Sorry, but charging more than the cost price of an iPhone to repair a minor fault, which they then repair and send back out - is profit making.

Also - the prices of some of the service parts are atrocious. We used to charge like £350 for a failed iMac HDD.

Effectively what they do is charge far more than (new) retail for refurb parts, and only warranty them for 90 days. labour costs are minimal considering most geniuses make < £10/hour.
Rating: 30 Votes
3 weeks ago
This is more than a little hard to believe, with their cost of fixing a display. And third party "fixit" stores are selling displays and doing the repairs for cheaper, and still making money - and they don't have access to Apple's supply lines. It doesn't make any sense, I'm calling rubbish.
Rating: 29 Votes
3 weeks ago
Lies, Apple! The same way Apple did not benefit from throttling iPhone batteries? What utter lies, Apple. Shame on you, Tim Cook.

Does Apple not profit from selling AppleCare+ insurance by selling poorly protected hardware? Which other tech company sells its own-brand insurance alongside its hardware [as prominently as Apple]?

Apple benefits from making hardware more difficult to repair and easy to damage (with dust and spills). Customers opt to purchase new hardware instead of repairing their existing Apple hardware.

My wife spilled water onto the keyboard of her MacBook Air a couple months ago, and the MBA turned off within seconds. While researching the issue online, I discovered Louis Rossmann on YouTube and follow him closely now. I took the device to Rossmann based on his transparency.

He makes no secret of his hate for Apple and how difficult, and sometimes impossible, Apple has made it for independent repair/service providers to fix Apple hardware, namely MacBooks.

Watch and learn: How Apple is shaping the future of repair.

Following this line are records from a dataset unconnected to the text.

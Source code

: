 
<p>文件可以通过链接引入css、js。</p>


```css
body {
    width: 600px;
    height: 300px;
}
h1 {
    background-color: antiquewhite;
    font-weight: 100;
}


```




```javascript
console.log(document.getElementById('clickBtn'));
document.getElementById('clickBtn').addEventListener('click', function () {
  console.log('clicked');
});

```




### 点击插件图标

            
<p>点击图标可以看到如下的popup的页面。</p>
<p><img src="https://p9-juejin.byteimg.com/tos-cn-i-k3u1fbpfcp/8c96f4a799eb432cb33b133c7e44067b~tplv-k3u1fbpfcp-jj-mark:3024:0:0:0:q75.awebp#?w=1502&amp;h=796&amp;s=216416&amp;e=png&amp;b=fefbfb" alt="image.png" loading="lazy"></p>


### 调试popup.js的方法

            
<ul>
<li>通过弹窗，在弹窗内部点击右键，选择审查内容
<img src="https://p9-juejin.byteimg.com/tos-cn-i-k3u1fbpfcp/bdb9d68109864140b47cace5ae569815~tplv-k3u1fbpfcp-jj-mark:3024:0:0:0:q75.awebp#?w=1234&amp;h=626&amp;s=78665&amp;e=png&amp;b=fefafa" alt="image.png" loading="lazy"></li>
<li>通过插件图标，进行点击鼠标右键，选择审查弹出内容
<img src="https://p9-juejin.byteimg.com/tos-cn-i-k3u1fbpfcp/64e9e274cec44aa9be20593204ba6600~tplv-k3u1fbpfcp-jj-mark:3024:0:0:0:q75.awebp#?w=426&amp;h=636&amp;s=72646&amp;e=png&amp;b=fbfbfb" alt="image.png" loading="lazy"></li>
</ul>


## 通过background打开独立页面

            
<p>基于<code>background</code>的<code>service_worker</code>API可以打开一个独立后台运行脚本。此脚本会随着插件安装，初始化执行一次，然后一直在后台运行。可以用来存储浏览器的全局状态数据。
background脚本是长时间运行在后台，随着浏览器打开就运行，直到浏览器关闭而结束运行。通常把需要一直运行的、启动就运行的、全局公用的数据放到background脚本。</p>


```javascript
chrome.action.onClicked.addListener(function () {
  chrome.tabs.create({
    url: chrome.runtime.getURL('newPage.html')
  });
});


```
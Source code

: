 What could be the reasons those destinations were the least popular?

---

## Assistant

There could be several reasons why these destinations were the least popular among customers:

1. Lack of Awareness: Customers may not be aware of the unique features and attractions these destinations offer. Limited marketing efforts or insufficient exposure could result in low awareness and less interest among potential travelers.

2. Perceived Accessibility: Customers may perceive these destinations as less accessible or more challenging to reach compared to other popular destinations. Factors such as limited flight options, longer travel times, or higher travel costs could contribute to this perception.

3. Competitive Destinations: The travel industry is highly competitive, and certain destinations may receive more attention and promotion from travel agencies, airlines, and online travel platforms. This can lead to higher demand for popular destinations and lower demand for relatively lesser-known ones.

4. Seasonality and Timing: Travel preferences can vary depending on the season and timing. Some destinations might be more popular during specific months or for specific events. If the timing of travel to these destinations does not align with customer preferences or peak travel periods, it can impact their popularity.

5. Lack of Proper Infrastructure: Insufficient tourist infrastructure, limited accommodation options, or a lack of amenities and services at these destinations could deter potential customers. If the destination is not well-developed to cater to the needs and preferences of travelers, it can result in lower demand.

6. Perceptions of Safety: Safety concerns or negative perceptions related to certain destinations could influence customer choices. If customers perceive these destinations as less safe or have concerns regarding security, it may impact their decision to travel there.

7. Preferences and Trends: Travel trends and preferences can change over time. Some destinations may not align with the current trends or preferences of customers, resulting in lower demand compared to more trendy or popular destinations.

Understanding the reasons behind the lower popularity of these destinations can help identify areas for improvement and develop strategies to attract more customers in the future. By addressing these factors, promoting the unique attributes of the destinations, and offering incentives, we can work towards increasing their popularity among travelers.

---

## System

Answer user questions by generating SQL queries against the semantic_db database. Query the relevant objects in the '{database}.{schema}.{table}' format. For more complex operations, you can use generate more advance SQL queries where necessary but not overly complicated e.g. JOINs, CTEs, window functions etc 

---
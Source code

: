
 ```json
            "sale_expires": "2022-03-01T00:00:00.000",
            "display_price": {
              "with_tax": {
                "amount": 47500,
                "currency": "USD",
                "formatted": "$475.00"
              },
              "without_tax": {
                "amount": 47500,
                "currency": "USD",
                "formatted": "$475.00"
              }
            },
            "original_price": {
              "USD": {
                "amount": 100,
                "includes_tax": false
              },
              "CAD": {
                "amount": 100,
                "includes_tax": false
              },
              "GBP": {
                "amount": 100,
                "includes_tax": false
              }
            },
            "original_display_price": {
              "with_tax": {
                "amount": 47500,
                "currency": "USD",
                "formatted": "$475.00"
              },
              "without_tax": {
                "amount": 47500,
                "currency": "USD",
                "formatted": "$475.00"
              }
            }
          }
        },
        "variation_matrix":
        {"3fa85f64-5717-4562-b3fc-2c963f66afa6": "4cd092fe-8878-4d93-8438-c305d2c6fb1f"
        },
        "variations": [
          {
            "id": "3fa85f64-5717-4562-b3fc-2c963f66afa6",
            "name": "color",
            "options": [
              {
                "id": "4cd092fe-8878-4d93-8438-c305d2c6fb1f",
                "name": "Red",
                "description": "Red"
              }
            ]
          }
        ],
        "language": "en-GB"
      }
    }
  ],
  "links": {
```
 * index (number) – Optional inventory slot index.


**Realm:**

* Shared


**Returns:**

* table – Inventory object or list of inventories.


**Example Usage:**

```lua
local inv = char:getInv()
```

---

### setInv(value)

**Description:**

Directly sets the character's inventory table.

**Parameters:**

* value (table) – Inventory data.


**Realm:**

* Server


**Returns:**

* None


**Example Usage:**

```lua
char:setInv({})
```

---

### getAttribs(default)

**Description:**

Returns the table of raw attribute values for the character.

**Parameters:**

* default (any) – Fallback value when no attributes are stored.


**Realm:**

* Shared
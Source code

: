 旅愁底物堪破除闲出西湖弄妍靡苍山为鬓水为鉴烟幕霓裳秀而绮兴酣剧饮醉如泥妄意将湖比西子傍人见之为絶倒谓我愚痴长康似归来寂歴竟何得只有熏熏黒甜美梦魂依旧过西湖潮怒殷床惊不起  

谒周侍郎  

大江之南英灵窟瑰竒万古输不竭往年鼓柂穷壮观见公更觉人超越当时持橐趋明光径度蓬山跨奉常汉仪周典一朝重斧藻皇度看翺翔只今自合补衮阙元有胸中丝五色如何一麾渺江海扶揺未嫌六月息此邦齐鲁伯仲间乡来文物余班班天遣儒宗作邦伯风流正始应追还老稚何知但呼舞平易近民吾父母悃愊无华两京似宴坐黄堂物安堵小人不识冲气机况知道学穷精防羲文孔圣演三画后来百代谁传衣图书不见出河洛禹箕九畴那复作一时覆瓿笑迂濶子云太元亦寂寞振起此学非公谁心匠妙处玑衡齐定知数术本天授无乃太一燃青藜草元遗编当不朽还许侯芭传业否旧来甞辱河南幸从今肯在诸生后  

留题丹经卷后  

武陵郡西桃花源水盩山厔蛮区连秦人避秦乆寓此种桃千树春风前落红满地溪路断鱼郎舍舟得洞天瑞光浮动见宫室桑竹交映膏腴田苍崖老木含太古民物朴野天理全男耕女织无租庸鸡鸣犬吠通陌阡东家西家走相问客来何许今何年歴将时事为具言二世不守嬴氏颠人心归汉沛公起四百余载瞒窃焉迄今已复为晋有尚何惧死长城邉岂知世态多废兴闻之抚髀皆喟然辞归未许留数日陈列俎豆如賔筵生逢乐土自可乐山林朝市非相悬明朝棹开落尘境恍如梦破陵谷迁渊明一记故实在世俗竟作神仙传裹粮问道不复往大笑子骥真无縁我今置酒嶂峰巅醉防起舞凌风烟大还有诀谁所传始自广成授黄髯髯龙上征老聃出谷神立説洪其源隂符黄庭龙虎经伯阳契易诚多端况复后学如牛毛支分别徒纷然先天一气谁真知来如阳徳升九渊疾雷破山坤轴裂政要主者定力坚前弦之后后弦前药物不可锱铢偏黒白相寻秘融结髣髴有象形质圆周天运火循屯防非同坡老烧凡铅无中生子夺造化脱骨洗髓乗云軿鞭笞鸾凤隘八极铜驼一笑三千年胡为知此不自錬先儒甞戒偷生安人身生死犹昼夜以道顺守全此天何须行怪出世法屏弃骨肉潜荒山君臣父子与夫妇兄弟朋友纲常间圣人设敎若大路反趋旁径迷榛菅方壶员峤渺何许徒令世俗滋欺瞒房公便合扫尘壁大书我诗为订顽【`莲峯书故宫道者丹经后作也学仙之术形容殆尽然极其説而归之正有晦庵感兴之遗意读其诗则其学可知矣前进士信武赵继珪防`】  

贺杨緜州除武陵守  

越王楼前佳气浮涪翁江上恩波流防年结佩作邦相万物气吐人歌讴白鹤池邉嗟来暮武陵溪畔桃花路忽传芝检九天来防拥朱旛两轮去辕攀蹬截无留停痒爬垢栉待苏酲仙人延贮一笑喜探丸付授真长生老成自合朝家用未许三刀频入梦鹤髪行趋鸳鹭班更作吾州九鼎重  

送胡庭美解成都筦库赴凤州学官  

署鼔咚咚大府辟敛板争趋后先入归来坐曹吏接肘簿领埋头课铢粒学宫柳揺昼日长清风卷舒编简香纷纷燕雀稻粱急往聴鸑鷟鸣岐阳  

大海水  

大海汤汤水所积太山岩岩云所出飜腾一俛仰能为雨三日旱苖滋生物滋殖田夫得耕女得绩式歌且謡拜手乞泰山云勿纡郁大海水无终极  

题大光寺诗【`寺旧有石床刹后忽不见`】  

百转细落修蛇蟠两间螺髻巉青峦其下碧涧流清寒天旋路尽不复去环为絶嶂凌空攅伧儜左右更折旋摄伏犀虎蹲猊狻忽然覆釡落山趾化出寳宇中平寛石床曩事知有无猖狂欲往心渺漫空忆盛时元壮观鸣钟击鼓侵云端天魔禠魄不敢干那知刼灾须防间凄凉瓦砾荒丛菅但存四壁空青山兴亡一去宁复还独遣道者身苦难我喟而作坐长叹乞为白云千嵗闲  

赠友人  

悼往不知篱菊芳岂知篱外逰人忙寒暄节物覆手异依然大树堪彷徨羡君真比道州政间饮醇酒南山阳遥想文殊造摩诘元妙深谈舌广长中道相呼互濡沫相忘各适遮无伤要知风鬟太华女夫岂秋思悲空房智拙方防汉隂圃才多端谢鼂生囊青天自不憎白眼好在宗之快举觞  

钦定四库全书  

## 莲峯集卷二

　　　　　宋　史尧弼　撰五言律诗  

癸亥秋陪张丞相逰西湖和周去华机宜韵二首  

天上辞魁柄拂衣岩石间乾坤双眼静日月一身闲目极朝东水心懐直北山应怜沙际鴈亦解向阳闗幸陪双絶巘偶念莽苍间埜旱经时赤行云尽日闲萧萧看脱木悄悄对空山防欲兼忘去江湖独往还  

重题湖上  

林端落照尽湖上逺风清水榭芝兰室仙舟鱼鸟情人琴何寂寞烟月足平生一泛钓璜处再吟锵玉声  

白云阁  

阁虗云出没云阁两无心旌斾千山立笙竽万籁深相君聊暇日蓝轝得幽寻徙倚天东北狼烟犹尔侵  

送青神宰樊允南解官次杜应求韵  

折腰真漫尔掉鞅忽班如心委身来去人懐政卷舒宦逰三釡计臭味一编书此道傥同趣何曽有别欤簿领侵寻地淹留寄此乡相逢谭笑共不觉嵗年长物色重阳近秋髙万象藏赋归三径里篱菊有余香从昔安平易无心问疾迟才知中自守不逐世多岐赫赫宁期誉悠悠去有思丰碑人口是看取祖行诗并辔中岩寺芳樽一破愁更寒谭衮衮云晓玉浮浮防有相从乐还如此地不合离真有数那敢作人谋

[MEDIA=youtube]lTpHa70DDX0[/MEDIA]
Rating: 28 Votes
3 weeks ago
That repair costs exceed repair revenue doesn't surprise me at all.
Rating: 15 Votes
3 weeks ago


Maybe if you include in-warranty repairs, like all the Butterfly keyboard top case replacements that have happened since 2016. The problem is that the cost of some of the out-of-warranty repairs is absurd.

$169 for a new screen on an iPhone 6s Plus, the entire device is worth barely $200 on the used market. Some people will choose to buy a new iPhone at that point, and this is a way Apple indirectly profits from high repair costs that can't be easily measured.


And yet there I was at the Genius Bar, facing an out-of-warranty £800 screen replacement on a MacBook Pro, and Apple decided to repair it at their cost as a goodwill gesture. And no, it wasn't any kind of recall or commonly known issue. Just an unexpected random failure.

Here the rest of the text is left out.